Which lines of the entries below run from the one holding "55 | Dylan Lovick" to the one holding "56 | Shaun Dowdy", inclusive? Set down exactly those lines and no others.

"""

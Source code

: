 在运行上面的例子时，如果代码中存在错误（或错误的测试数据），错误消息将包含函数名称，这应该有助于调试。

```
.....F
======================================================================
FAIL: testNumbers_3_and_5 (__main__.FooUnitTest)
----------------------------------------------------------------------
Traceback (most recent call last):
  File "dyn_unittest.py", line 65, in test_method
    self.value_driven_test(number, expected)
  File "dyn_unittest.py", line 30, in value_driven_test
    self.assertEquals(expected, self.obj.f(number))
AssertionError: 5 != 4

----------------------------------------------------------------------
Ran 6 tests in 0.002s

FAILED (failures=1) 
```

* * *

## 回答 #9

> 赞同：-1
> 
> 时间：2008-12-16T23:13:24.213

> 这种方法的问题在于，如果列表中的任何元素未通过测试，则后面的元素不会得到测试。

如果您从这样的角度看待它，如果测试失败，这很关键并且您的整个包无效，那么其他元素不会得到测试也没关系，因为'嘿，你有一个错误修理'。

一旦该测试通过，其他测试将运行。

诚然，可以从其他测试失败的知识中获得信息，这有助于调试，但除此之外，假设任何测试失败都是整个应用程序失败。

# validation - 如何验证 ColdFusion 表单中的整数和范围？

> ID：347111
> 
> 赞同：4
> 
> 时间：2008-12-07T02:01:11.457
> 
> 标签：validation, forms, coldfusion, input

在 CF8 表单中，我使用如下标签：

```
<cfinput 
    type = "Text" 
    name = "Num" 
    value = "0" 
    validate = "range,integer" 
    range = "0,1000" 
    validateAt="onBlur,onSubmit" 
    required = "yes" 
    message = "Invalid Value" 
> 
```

"""
"""

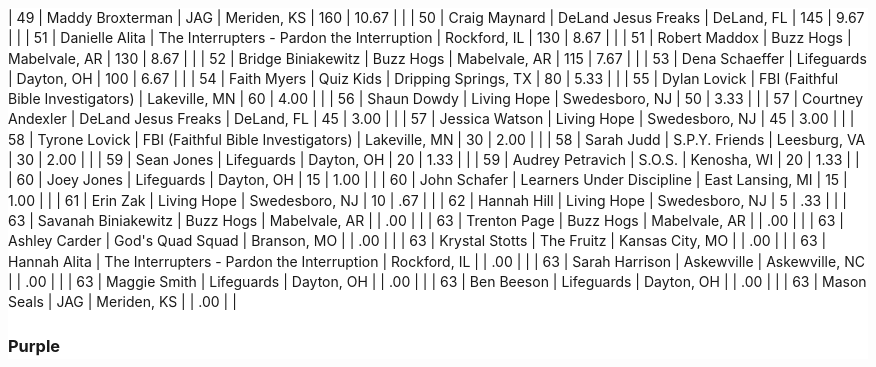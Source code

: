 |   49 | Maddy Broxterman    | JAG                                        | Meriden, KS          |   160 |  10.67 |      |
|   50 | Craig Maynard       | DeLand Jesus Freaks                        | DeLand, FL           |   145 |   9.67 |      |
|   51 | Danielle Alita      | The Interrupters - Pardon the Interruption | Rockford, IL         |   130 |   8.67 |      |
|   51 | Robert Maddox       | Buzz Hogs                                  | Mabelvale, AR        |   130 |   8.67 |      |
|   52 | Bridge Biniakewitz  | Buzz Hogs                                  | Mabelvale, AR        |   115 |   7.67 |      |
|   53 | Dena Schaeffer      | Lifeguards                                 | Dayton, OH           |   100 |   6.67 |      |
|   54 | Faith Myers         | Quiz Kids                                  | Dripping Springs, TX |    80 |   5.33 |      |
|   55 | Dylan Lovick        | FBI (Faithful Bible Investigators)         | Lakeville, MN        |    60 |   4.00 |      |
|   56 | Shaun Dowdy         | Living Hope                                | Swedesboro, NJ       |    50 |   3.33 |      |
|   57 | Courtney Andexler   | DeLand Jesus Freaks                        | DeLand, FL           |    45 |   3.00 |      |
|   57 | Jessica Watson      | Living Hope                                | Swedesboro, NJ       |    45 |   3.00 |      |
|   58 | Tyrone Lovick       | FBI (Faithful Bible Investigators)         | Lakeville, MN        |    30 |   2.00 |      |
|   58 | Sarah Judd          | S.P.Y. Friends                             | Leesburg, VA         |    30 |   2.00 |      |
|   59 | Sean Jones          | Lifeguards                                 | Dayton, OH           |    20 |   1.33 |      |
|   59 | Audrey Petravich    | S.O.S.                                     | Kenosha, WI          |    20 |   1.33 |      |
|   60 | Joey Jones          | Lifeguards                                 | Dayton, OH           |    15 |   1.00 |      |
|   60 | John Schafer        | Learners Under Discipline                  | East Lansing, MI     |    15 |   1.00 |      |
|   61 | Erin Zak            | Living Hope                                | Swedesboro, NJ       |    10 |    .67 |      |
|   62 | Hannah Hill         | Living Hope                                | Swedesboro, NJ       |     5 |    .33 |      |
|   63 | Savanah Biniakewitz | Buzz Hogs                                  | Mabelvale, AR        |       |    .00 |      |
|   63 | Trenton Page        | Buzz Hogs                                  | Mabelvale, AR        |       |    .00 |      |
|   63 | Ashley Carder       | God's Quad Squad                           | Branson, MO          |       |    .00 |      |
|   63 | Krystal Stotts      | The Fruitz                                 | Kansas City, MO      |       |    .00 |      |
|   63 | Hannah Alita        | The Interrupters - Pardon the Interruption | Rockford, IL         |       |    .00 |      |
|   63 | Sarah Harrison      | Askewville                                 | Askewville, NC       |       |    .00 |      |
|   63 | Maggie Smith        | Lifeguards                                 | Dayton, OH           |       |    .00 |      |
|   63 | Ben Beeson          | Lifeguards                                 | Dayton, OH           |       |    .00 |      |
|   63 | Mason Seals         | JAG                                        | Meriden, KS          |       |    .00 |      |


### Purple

"""
"""

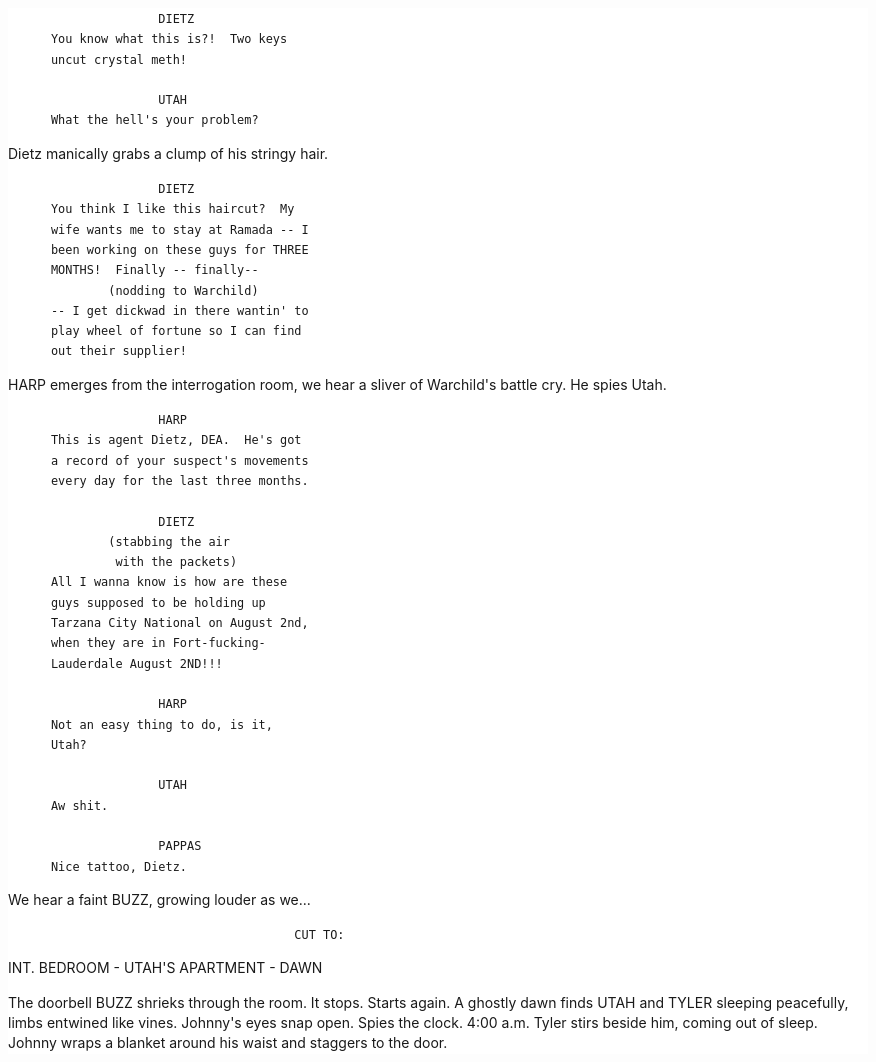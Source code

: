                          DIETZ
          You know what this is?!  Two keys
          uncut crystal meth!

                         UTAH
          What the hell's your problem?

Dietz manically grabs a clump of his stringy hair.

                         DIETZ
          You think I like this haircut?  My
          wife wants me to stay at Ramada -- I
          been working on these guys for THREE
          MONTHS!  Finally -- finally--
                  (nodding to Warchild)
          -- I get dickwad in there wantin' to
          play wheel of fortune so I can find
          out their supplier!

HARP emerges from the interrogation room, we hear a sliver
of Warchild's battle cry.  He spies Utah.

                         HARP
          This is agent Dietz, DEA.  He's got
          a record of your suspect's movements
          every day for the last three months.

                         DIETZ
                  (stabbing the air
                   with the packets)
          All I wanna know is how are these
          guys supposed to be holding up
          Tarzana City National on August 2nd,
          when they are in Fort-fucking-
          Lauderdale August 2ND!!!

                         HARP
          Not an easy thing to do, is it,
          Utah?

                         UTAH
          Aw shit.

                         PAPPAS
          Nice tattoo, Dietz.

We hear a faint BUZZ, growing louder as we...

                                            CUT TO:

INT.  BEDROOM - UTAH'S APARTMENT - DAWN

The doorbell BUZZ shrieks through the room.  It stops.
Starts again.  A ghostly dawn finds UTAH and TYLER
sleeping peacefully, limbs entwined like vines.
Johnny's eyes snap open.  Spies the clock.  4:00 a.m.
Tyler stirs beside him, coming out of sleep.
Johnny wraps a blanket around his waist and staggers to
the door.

"""

**EXERCISE ANSWER**
|   55 | Dylan Lovick        | FBI (Faithful Bible Investigators)         | Lakeville, MN        |    60 |   4.00 |      |
|   56 | Shaun Dowdy         | Living Hope                                | Swedesboro, NJ       |    50 |   3.33 |      |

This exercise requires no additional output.